All estimates shown derive from bivariate models.

Estimate derives from a model that included a random slope component, in addition to a random intercept.

The odds that machine-use variables were missing were lower after the first week of the study (OR, 0.41; 95% CI, 0.20–0.84). When odor was present, the odds that ordered response items were missing were higher (OR, 1.81; 95% CI, 1.22–2.68), but the odds that there were AirWatch errors were lower (OR, 0.76; 95% CI, 0.57–1.01). There were higher odds of missing saliva samples in records in which participants reported odor (OR, 1.59; 95% CI, 0.97–2.59). The odds that saliva samples were missing were higher in evening records (OR, 1.44; 95% CI, 0.98–2.12). Wald test statistics well below 2.0 indicate that, in most models, independent variables had little ability to predict errors or missing data.

Most EMMs contributed little to the fit of models. However, women (OR, 1.46; 95% CI, 1.01–2.12) and older participants (OR, 1.95; 95% CI, 1.29–2.94) had a higher odds of leaving yes/no variables missing in week 2 records. For these variables, participants indicated affirmative responses by writing long-hand, descriptive responses, or responded in the negative by marking the words “no” or “none.” For male participants, the odds that ordered response variables were missing were lower in week 2 compared with week 1 (OR, 0.58; 95% CI, 0.38–0.90). In communities with a community-based representative, we observed even higher odds that AirWatch readings were flagged for errors in week 2 (OR, 1.96; 95% CI, 1.51–2.52). For unemployed participants, there were fewer sequence errors in week 2 (OR, 0.32; 95% CI, 0.13–0.81). In morning records, the odds that machine variables were missing were higher when odor was reported (OR, 1.64; 95% CI, 0.98–2.75). Men had particularly high odds of leaving ordered response variables missing when there was odor (OR, 5.27; 95% CI, 2.20–12.66). Finally, for employed participants, we observed lower odds of AirWatch errors if there was no community-based representative present than if there was a representative available (OR, 0.16; 95% CI, 0.02–1.15).

Discussion

Community members collected fairly complete and high quality data and 98% completed the full 2 weeks of participation. We observed sequence errors in only 2% of records and, on average, individual variables were missing in 2% of records. It was necessary that participants understand study protocol to perform activities in their correct order. That we observed sequence errors in only 2% of records implies that participants understood the protocol. Not only does this finding have positive implications for the interpretation of results from CHEIHO and other similarly conducted studies, but it also suggests that one goal of CHEIHO, which was to increase community members' understanding of research design, was met.10

Our examination of incomplete responses offers information about the most challenging activities for study participants. Ordered response items were more complete than either yes/no or machine-use items. This implies that rating system use was less challenging than other activities. Machine-use responses were the least complete; FEV1 was the most frequently missing individual response and 34% of records did not have usable AirWatch readings owing to errors. These findings suggest that the most challenging activities involved machine use, particularly of the AirWatch monitor.

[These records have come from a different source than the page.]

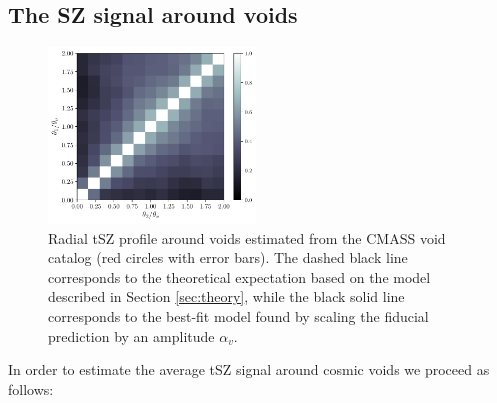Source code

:\documentclass[twocolumn,amsfont,amssymb,amsmath, showpacs,balancelastpage, nofootinbib]{revtex4-1}
\begin{document}
    \subsection{The SZ signal around voids}\label{ssec:results.yprof}
      \begin{figure}
        \centering
        \includegraphics[width=0.49\textwidth]{corrmat}
        \caption{Radial tSZ profile around voids estimated from the CMASS void catalog
                 (red circles with error bars). The dashed black line corresponds to
                 the theoretical expectation based on the model described in Section
                 \ref{sec:theory}, while the black solid line corresponds to the
                 best-fit model found by scaling the fiducial prediction by an
                 amplitude $\alpha_v$.}
        \label{fig:corrmat}
      \end{figure}
      In order to estimate the average tSZ signal around cosmic voids we proceed as follows:
\end{document}
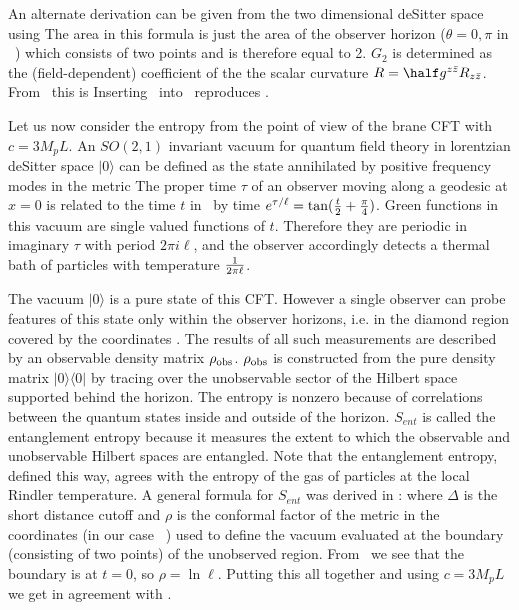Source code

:An alternate derivation can be given from the
two dimensional deSitter space using
\eqn{}
The area in this formula is just the area of the observer horizon
($\theta=0,\pi$ in \rtzy\ ) which consists of two points and is therefore
equal to 2.  $G_2$ is determined as the (field-dependent) coefficient of
the the scalar curvature $R=\half g^{z \bar z}R_{z \bar z}$.
{}From \sacy\ this is
\eqn{}
Inserting \fyj\ into \sfj\ reproduces
\wki.

Let us now consider the entropy from the point of view of the
brane CFT with $c=3M_pL$. An $SO(2,1)$ invariant vacuum for quantum field theory in
lorentzian deSitter space $|0 \rangle $ can be defined as the
state annihilated by positive frequency modes in the metric
\eqn{}
The proper time $\tau$
of an observer moving along a geodesic at
$x=0$ is related to the time $t$ in \dss\ by  time $e^{\tau/\ell} =
\tan({t\over 2}+{\pi \over 4})$.  Green functions in this vacuum
are single valued functions of $t$. Therefore they are periodic in
imaginary $\tau$ with period $2\pi i \ell$, and the observer accordingly
detects a thermal bath of particles with temperature $1 \over 2 \pi  \ell$.

The vacuum $|0 \rangle $ is a pure state
of this CFT. However a single observer can probe features of
this state
only within the observer horizons, i.e. in the diamond
region covered by the coordinates \rtzy. The results of
all such measurements are described by an observable density matrix
$\rho_{\rm obs}$. $\rho_{\rm obs}$ is constructed from the pure density matrix
$|0\rangle \langle 0|$ by tracing over the unobservable sector of the
Hilbert space supported behind the horizon. The entropy
\eqn{}
is nonzero because of correlations between the quantum states inside and
outside of the horizon. $S_{ent}$ is called the entanglement entropy
because it measures the extent to which the observable and unobservable
Hilbert spaces are
entangled. Note that the entanglement entropy, defined this way, agrees 
with the entropy of the gas of particles at the local Rindler temperature. 
 A general formula for $S_{ent}$ was derived in
:
\eqn{}
where $\Delta$ is the  short distance cutoff
and $\rho$ is the conformal factor of the metric in the coordinates (in our
case \dss\ ) used to define the vacuum evaluated at the boundary
(consisting of two points) of the
unobserved region. From \dss\ we see that the boundary is at
$t=0$, so $\rho = \ln \ell$. Putting this all together and using
$c=3M_pL$ we get
\eqn{}
in agreement with  \sfa.




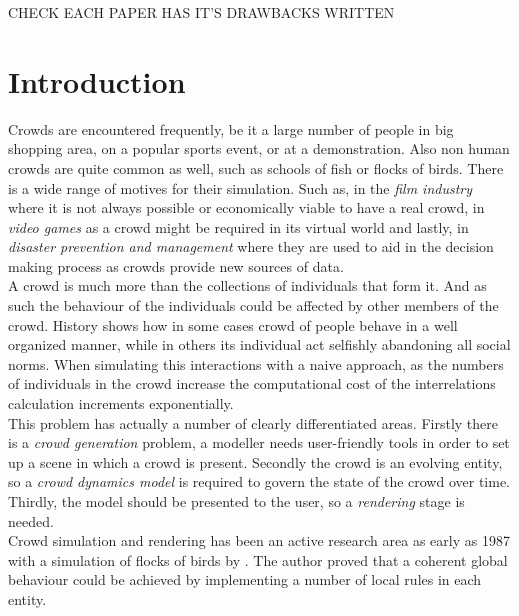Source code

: \documentclass[6pt]{article} %
\begin{document}
\setcounter{page}{1} %
\columnsep 25.0pt %
\begin{multicols}{2} %
CHECK EACH PAPER HAS IT'S DRAWBACKS WRITTEN
\section{Introduction}
\label{intro}

Crowds are encountered frequently, be it a large number of people in big shopping area, on a popular sports event, or at a demonstration.
Also non human crowds are quite common as well, such as schools of fish or flocks of birds.
There is a wide range of motives for their simulation.
Such as, in the \textit{film industry} where it is not always possible or economically viable to have a real crowd, in \textit{video games} as a crowd might be required in its virtual world and lastly, in \textit{disaster prevention and management} where they are used to aid in the decision making process as crowds provide new sources of data.\\

A crowd is much more than the collections of individuals that form it.
And as such the behaviour of the individuals could be affected by other members of the crowd.
History shows how in some cases crowd of people behave in a well organized manner, while in others its individual act selfishly abandoning all social norms.
When simulating this interactions with a naive approach, as the numbers of individuals in the crowd increase the computational cost of the interrelations calculation increments exponentially.\\

This problem has actually a number of clearly differentiated areas.
Firstly there is a \textit{crowd generation} problem, a modeller needs user-friendly tools in order to set up a scene in which a crowd is present.
Secondly the crowd is an evolving entity, so a \textit{crowd dynamics model} is required to govern the state of the crowd over time.
Thirdly, the model should be presented to the user, so a \textit{rendering} stage is needed.\\

Crowd simulation and rendering has been an active research area as early as 1987 with a simulation of flocks of birds by \cite{Reynolds1987}.
The author proved that a coherent global behaviour could be achieved by implementing a number of local rules in each entity.


\end{multicols}
\end{document}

The high frequency of AirWatch errors reflects the fact that measurement of lung function is difficult, even in a clinical setting. Coughing, incorrect hand placement, and/or incorrect use of the mouthpiece produce errors that would have caused readings to be unusable. The AirWatch device has a faint display. Accessing FEV1 readings requires pressing a button for exactly 3 seconds; pressing for less time does not display the reading. Older participants and participants with less formal education, many of whom were less familiar with technical equipment, found the AirWatch difficult to use. Participants who had difficulty navigating the device would not have accessed their FEV1 readings and left that field blank in their journals. In most analyses, week-in-study, odor, presence of a community-based representative, and time of day showed little association with errors or missing data. The lower odds that machine-use variables were missing from records that participants produced in week 2 compared with week 1 might suggest that community members improved owing to increased experience or after receiving assistance from staff during midstudy visits. However, we observed higher odds that participants produced AirWatch errors in week 2; participants might have forgotten the correct AirWatch use technique after this length of time after the training. Feedback during midstudy check-ins would have done little to prevent AirWatch errors because the machine maintained readings internally and study staff and community-based representatives were not able to identify technique problems. It is unclear clear why, when there was a community representative present, we observed even higher odds of AirWatch errors in week 2. It is possible that representatives offered greater assistance in other parts of the journal that they were able to check and, as a result, participants focused less on AirWatch blowing technique.

Men left fewer ordered response variables missing in week 2 compared with week 1. We also observed higher odds that women and older participants left yes/no variables missing from week 2 records compared with week 1. These findings indicate that predictors of data quality and completeness are not uniform across different subgroups of participants. Also, the activity associated with completing the yes/no variables was to either write comments to indicate an affirmative response or to mark the word “no” or “none.” Women and older participants who left these responses missing more often in week 2 might have tired of writing long-hand responses to questions. Alternatively, to increase time efficiency, participants might have left the space blank when the question did not apply. A solution to this problem might be to provide a place for the participant to circle “yes” if they wish to respond in the affirmative but do not want to dedicate time to writing long-hand answers.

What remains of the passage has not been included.